Dynagas LNG Partners second-quarter profit up
Dynagas LNG Partners, a limited partnership formed by the Greek shipowner Dynagas, reported mixed results for the second quarter and first half of the year 2019.
The partnership reported a net profit of $932,000 for the second quarter, up from $351,000 in the corresponding quarter last year. However, the report shows that the six-month net profit dropped from $5.2 million in 2018 to $2.8 million in the period under review.
The increase in net income in the second quarter was mainly due to the decrease in dry-dock and special survey costs. In the second quarter of 2019, no dry-dock and special survey expenditures were incurred whereas in the prior year’s second quarter, $2.2 million of dry-dock and special survey expenditures were incurred on the Arctic Aurora.

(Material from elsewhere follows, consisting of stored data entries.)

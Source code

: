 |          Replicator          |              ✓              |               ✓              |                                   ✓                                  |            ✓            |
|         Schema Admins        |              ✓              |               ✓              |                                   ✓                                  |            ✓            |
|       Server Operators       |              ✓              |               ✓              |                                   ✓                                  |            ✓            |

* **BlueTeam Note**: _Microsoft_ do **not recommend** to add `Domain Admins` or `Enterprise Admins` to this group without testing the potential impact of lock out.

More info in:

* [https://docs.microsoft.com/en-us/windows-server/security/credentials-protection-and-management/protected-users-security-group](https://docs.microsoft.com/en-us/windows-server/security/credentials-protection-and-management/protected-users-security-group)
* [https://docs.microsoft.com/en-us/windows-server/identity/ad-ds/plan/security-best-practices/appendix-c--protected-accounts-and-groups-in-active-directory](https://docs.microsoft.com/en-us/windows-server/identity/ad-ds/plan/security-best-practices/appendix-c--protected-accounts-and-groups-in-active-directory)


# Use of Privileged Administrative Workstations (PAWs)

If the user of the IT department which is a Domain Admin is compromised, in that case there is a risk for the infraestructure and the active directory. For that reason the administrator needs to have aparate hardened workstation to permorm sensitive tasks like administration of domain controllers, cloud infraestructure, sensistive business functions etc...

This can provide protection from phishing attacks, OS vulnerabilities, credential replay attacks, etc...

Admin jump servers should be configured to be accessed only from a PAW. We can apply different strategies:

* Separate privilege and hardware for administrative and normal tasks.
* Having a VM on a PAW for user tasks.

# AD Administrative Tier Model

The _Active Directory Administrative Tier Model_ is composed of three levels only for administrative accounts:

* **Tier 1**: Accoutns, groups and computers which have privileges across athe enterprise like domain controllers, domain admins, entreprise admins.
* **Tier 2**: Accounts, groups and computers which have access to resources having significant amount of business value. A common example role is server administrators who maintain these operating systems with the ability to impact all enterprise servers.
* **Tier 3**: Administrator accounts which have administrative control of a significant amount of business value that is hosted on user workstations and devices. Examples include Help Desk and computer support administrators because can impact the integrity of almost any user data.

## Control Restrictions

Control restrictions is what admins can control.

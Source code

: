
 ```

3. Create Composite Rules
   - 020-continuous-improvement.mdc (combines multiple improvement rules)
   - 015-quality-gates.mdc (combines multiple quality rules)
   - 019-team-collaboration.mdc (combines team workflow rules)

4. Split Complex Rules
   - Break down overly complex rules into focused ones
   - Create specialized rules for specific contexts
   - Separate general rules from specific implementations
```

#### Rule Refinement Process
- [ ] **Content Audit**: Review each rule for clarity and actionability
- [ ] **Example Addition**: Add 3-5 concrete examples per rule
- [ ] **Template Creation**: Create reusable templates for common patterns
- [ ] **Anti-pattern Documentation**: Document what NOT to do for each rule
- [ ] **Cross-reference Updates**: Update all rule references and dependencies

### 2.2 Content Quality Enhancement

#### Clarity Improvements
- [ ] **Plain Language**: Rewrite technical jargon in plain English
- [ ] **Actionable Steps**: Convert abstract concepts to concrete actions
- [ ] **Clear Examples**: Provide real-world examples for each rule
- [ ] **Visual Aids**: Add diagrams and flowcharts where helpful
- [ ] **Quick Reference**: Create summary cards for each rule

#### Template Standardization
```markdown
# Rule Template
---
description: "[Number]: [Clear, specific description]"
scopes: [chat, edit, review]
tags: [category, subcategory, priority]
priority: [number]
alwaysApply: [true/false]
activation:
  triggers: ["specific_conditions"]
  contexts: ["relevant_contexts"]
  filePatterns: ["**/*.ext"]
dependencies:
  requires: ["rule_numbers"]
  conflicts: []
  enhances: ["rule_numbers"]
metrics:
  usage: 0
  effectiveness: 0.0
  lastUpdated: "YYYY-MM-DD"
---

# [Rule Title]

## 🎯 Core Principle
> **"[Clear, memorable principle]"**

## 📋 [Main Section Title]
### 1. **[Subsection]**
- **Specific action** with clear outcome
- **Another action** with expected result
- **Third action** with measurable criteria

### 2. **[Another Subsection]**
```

Dynagas LNG Partners CEO, Tony Lauritzen added that the partnership’s underlying charter business remains healthy with its fleet of six LNG carriers all contracted on charters to international gas producers with an average remaining contract term of 9.0 years.
The Lena River commenced employment under its long term charter with Yamal LNG on July 1, 2019. In order to deliver the Lena River into the new charter the vessel incurred a repositioning voyage which took about 30 days and which reduced the fleet’s utilization to about 94 percent.
“All of our six LNG carriers are now fully delivered and operating under their existing charters. The fleet’s earliest possible rechartering availability is in the third quarter of 2021, which is the earliest contracted re-delivery date for one of our six LNG carriers with the next earliest redelivery not before the first quarter of 2026,” Lauritzen said.
As of September 26, 2019, the partnership had estimated contracted time charter coverage for 100 percent of its fleet estimated available days for 2019, 100 percent of its fleet estimated available days for 2020 and 92 percent of its fleet estimated available days for 2021.